La FLIP exhorta al gobierno para que cesen las declaraciones estigmatizadoras contra periodistas

Ante el debate reciente sobre roces entre los periodistas y el gobierno y otros incidentes, la Fundación para la Libertad de Prensa sacó el siguiente comunicado:


Durante el proceso de liberación de varios secuestrados en poder de la guerrilla de las FARC, surgieron señalamientos contra periodistas y se conocieron actuaciones oficiales que afectaron la libertad de prensa en Colombia. La Fundación para la Libertad de Prensa (FLIP) manifiesta su posición sobre el particular. Al final, la FLIP hace un recuento de los hechos más revelantes de este caso.

Consideraciones de la FLIP

• No puede considerarse ilegal el hecho de que un periodista tenga como fuente a grupos armados al margen de la ley. Mucho menos puede afirmarse que divulgar información diferente a la oficial, o aquella que incomode al gobierno, implica una “apología” o “publicidad” del terrorismo. Esta concepción no sólo estrecha el debate democrático de una sociedad, sino que estigmatiza la labor de quienes quieren contar la realidad desde otras perspectivas, y los pone en riesgo.

• Si el gobierno tiene información sobre la posible vinculación de periodistas o medios de comunicación con grupos armados ilegales debe entregarla a las autoridades judiciales de inmediato. Mientras tanto, debe cesar y rectificar las descalificaciones y acusaciones públicas, que se han vuelto reiteradas y sólo sirven para aumentar la polarización, poner en riesgo a los afectados y vulnerar su buen nombre.

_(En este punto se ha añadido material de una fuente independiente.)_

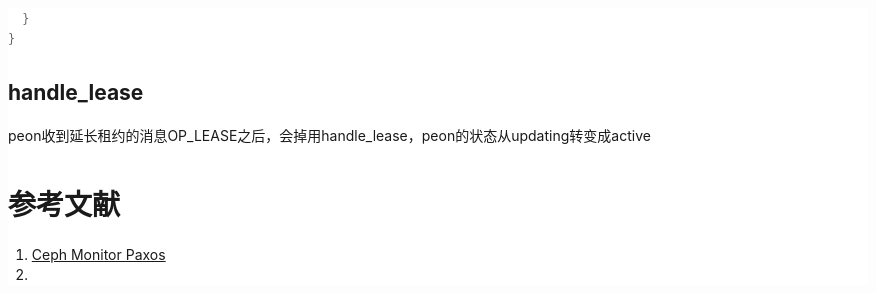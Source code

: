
 ```c++
  }
}
```

## handle_lease

peon收到延长租约的消息OP\_LEASE之后，会掉用handle_lease，peon的状态从updating转变成active





# 参考文献
1. [Ceph Monitor Paxos](http://blog.wjin.org/posts/ceph-monitor-paxos.html)
2. 
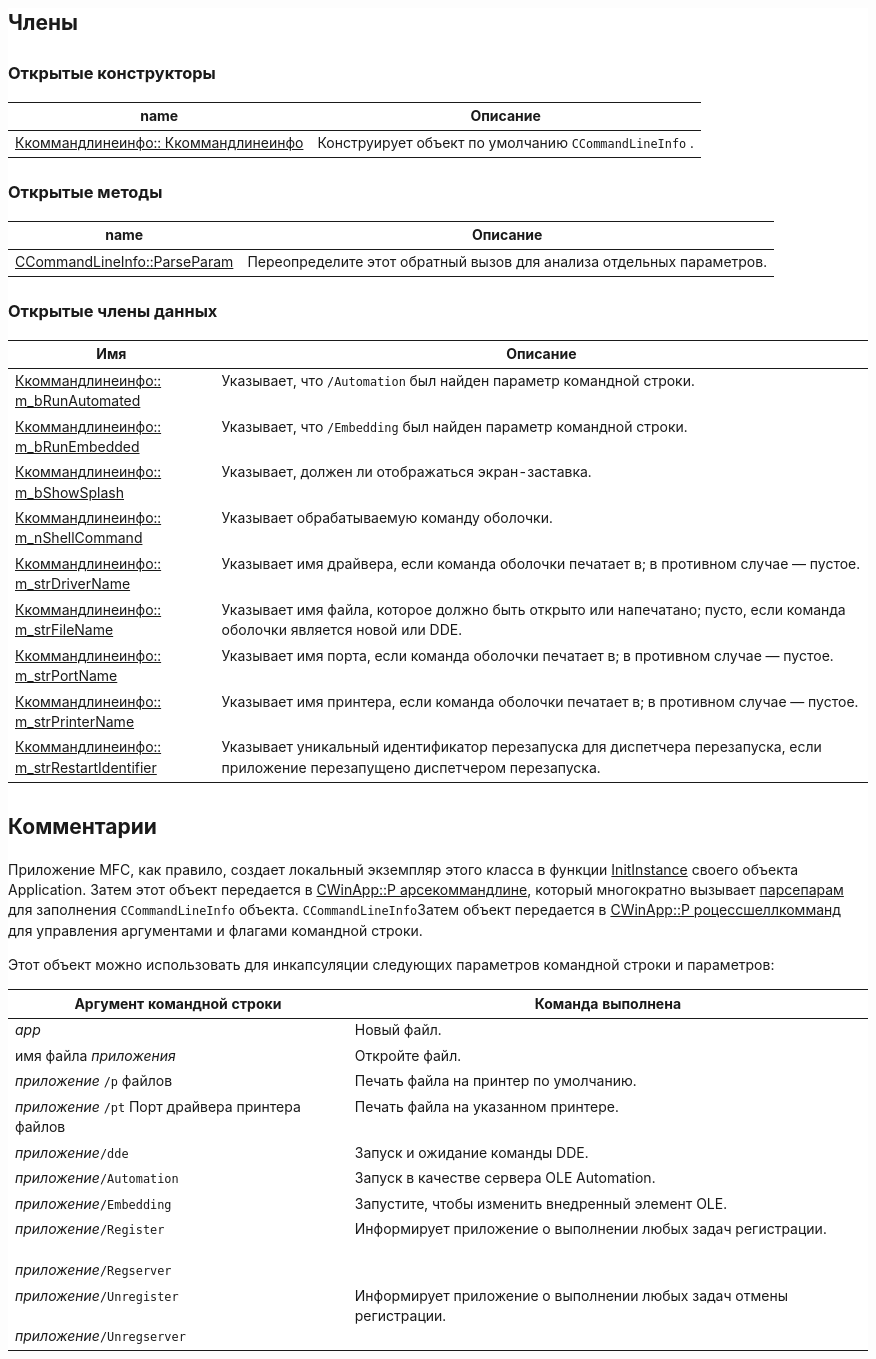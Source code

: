 ## <a name="members"></a>Члены

### <a name="public-constructors"></a>Открытые конструкторы

|name|Описание|
|----------|-----------------|
|[Ккоммандлинеинфо:: Ккоммандлинеинфо](#ccommandlineinfo)|Конструирует объект по умолчанию `CCommandLineInfo` .|

### <a name="public-methods"></a>Открытые методы

|name|Описание|
|----------|-----------------|
|[CCommandLineInfo::ParseParam](#parseparam)|Переопределите этот обратный вызов для анализа отдельных параметров.|

### <a name="public-data-members"></a>Открытые члены данных

|Имя|Описание|
|----------|-----------------|
|[Ккоммандлинеинфо:: m_bRunAutomated](#m_brunautomated)|Указывает, что `/Automation` был найден параметр командной строки.|
|[Ккоммандлинеинфо:: m_bRunEmbedded](#m_brunembedded)|Указывает, что `/Embedding` был найден параметр командной строки.|
|[Ккоммандлинеинфо:: m_bShowSplash](#m_bshowsplash)|Указывает, должен ли отображаться экран-заставка.|
|[Ккоммандлинеинфо:: m_nShellCommand](#m_nshellcommand)|Указывает обрабатываемую команду оболочки.|
|[Ккоммандлинеинфо:: m_strDriverName](#m_strdrivername)|Указывает имя драйвера, если команда оболочки печатает в; в противном случае — пустое.|
|[Ккоммандлинеинфо:: m_strFileName](#m_strfilename)|Указывает имя файла, которое должно быть открыто или напечатано; пусто, если команда оболочки является новой или DDE.|
|[Ккоммандлинеинфо:: m_strPortName](#m_strportname)|Указывает имя порта, если команда оболочки печатает в; в противном случае — пустое.|
|[Ккоммандлинеинфо:: m_strPrinterName](#m_strprintername)|Указывает имя принтера, если команда оболочки печатает в; в противном случае — пустое.|
|[Ккоммандлинеинфо:: m_strRestartIdentifier](#m_strrestartidentifier)|Указывает уникальный идентификатор перезапуска для диспетчера перезапуска, если приложение перезапущено диспетчером перезапуска.|

## <a name="remarks"></a>Комментарии

Приложение MFC, как правило, создает локальный экземпляр этого класса в функции [InitInstance](../../mfc/reference/cwinapp-class.md#initinstance) своего объекта Application. Затем этот объект передается в [CWinApp::P арсекоммандлине](../../mfc/reference/cwinapp-class.md#parsecommandline), который многократно вызывает [парсепарам](#parseparam) для заполнения `CCommandLineInfo` объекта. `CCommandLineInfo`Затем объект передается в [CWinApp::P роцессшеллкомманд](../../mfc/reference/cwinapp-class.md#processshellcommand) для управления аргументами и флагами командной строки.

Этот объект можно использовать для инкапсуляции следующих параметров командной строки и параметров:

|Аргумент командной строки|Команда выполнена|
|----------------------------|----------------------|
|*app*|Новый файл.|
|имя файла *приложения*|Откройте файл.|
|*приложение* `/p` файлов|Печать файла на принтер по умолчанию.|
|*приложение* `/pt` Порт драйвера принтера файлов|Печать файла на указанном принтере.|
|*приложение*`/dde`|Запуск и ожидание команды DDE.|
|*приложение*`/Automation`|Запуск в качестве сервера OLE Automation.|
|*приложение*`/Embedding`|Запустите, чтобы изменить внедренный элемент OLE.|
|*приложение*`/Register`<br /><br /> *приложение*`/Regserver`|Информирует приложение о выполнении любых задач регистрации.|
|*приложение*`/Unregister`<br /><br /> *приложение*`/Unregserver`|Информирует приложение о выполнении любых задач отмены регистрации.|
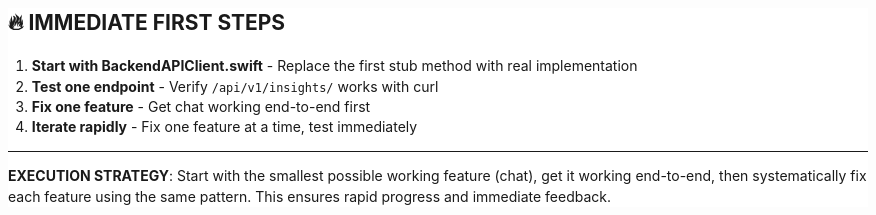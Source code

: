 ## 🔥 IMMEDIATE FIRST STEPS

1. **Start with BackendAPIClient.swift** - Replace the first stub method with real implementation
2. **Test one endpoint** - Verify `/api/v1/insights/` works with curl
3. **Fix one feature** - Get chat working end-to-end first
4. **Iterate rapidly** - Fix one feature at a time, test immediately

---

**EXECUTION STRATEGY**: Start with the smallest possible working feature (chat), get it working end-to-end, then systematically fix each feature using the same pattern. This ensures rapid progress and immediate feedback. 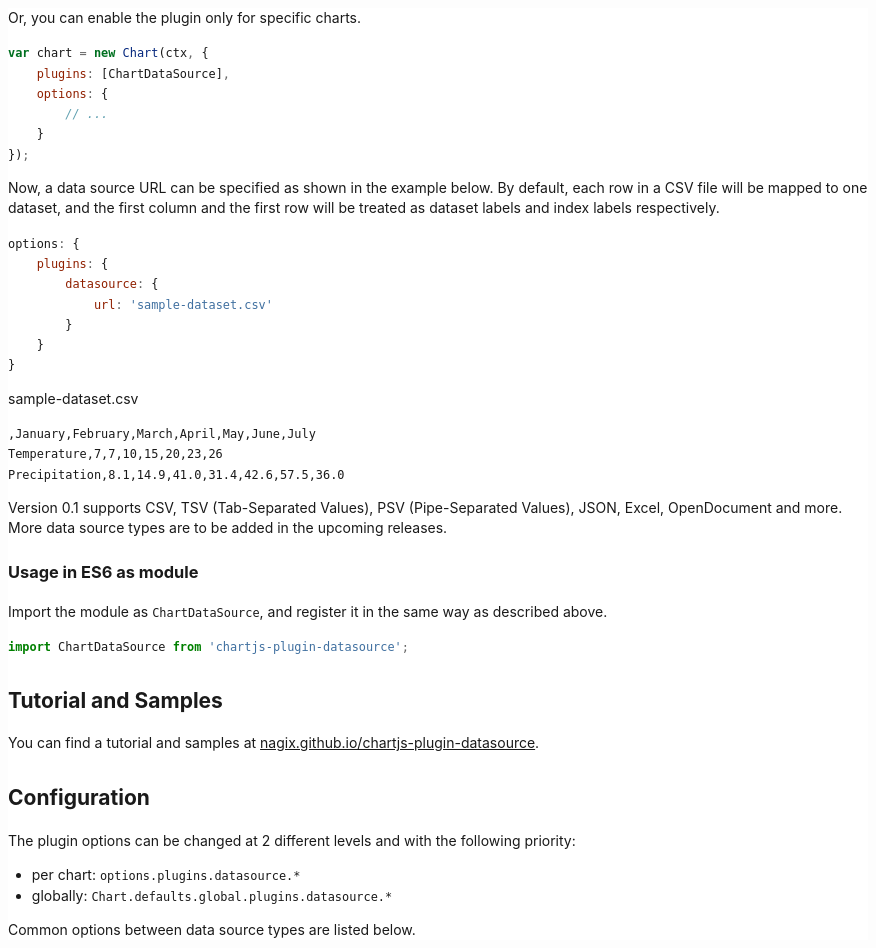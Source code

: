 Or, you can enable the plugin only for specific charts.

```js
var chart = new Chart(ctx, {
    plugins: [ChartDataSource],
    options: {
        // ...
    }
});
```

 Now, a data source URL can be specified as shown in the example below. By default, each row in a CSV file will be mapped to one dataset, and the first column and the first row will be treated as dataset labels and index labels respectively.

```js
options: {
    plugins: {
        datasource: {
            url: 'sample-dataset.csv'
        }
    }
}
```

sample-dataset.csv

```csv
,January,February,March,April,May,June,July
Temperature,7,7,10,15,20,23,26
Precipitation,8.1,14.9,41.0,31.4,42.6,57.5,36.0
```

Version 0.1 supports CSV, TSV (Tab-Separated Values), PSV (Pipe-Separated Values), JSON, Excel, OpenDocument and more. More data source types are to be added in the upcoming releases.

### Usage in ES6 as module

Import the module as `ChartDataSource`, and register it in the same way as described above.

```js
import ChartDataSource from 'chartjs-plugin-datasource';
```

## Tutorial and Samples

You can find a tutorial and samples at [nagix.github.io/chartjs-plugin-datasource](https://nagix.github.io/chartjs-plugin-datasource).

## Configuration

The plugin options can be changed at 2 different levels and with the following priority:

- per chart: `options.plugins.datasource.*`
- globally: `Chart.defaults.global.plugins.datasource.*`

Common options between data source types are listed below.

• Se equivoca el presidente Uribe al afirmar que un periodista con protección del Estado incumple sus deberes por el hecho de “escapársele a sus escoltas”. En una sentencia reciente (sentencia T-1037 de 2008), la Corte Constitucional manifestó: “Cuando se trata de un periodista que pese a las amenazas decide continuar sus investigaciones, es probable que requiera de esquemas especiales que tengan en cuenta la totalidad de los derechos involucrados. En particular, es obvio que los comunicadores pueden requerir cierta privacidad para poder entrevistarse con una fuerte reservada o hacer ciertas indagaciones”. La protección del periodista en riesgo no puede afectar su libertad de expresión.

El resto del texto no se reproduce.